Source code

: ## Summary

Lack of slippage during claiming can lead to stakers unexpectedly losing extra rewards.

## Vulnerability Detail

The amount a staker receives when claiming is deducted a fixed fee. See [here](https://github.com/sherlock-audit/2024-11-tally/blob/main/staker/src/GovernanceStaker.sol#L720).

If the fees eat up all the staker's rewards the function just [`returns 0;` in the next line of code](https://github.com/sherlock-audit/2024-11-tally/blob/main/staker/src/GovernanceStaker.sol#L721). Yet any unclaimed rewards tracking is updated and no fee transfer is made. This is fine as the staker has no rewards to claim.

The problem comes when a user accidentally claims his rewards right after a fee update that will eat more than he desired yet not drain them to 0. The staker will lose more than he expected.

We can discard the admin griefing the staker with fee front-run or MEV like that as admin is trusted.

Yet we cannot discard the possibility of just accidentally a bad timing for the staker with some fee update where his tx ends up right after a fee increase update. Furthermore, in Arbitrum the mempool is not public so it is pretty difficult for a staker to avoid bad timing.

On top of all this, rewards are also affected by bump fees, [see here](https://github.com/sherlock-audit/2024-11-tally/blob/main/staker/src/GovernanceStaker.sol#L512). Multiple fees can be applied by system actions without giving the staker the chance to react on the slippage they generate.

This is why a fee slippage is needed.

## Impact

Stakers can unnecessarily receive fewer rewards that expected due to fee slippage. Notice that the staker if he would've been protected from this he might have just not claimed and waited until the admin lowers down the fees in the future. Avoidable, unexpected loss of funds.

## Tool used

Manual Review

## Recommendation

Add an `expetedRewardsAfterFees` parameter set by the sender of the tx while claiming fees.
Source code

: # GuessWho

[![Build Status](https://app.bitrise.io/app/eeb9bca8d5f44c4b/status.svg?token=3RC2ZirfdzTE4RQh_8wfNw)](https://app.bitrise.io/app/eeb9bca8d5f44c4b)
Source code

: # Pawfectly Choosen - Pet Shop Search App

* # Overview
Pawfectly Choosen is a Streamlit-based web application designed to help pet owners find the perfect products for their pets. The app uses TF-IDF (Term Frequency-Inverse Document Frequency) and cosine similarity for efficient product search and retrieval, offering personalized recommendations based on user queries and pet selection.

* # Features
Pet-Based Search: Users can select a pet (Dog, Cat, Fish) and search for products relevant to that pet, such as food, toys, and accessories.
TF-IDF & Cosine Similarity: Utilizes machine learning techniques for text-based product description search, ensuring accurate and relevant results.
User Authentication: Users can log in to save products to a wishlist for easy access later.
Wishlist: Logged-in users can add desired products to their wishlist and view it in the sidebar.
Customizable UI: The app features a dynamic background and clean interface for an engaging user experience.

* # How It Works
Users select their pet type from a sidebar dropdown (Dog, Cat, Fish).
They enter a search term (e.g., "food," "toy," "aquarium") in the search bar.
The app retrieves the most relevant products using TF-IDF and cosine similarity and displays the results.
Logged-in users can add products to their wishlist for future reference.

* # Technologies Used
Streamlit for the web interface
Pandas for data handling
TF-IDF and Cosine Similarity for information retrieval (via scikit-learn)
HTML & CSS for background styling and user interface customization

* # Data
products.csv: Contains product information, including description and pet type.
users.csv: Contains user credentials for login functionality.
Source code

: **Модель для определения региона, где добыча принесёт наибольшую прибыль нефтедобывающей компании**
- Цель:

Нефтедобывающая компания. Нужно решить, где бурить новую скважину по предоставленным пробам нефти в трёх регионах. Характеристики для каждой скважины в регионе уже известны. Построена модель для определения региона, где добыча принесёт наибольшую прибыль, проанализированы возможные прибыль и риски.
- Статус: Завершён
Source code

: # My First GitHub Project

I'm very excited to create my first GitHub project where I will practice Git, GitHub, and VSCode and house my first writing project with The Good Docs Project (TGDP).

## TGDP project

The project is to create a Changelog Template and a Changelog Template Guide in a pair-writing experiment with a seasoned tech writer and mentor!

**PROBLEM REQUIREMENTS**.
From the line containing "The problem comes" down to the line containing "## Tool used" in the material above, reproduce every line exactly, including the two end lines.

**TASK OUTPUT**.
The problem comes when a user accidentally claims his rewards right after a fee update that will eat more than he desired yet not drain them to 0. The staker will lose more than he expected.

We can discard the admin griefing the staker with fee front-run or MEV like that as admin is trusted.

Yet we cannot discard the possibility of just accidentally a bad timing for the staker with some fee update where his tx ends up right after a fee increase update. Furthermore, in Arbitrum the mempool is not public so it is pretty difficult for a staker to avoid bad timing.

On top of all this, rewards are also affected by bump fees, [see here](https://github.com/sherlock-audit/2024-11-tally/blob/main/staker/src/GovernanceStaker.sol#L512). Multiple fees can be applied by system actions without giving the staker the chance to react on the slippage they generate.

This is why a fee slippage is needed.

## Impact

Stakers can unnecessarily receive fewer rewards that expected due to fee slippage. Notice that the staker if he would've been protected from this he might have just not claimed and waited until the admin lowers down the fees in the future. Avoidable, unexpected loss of funds.

## Tool used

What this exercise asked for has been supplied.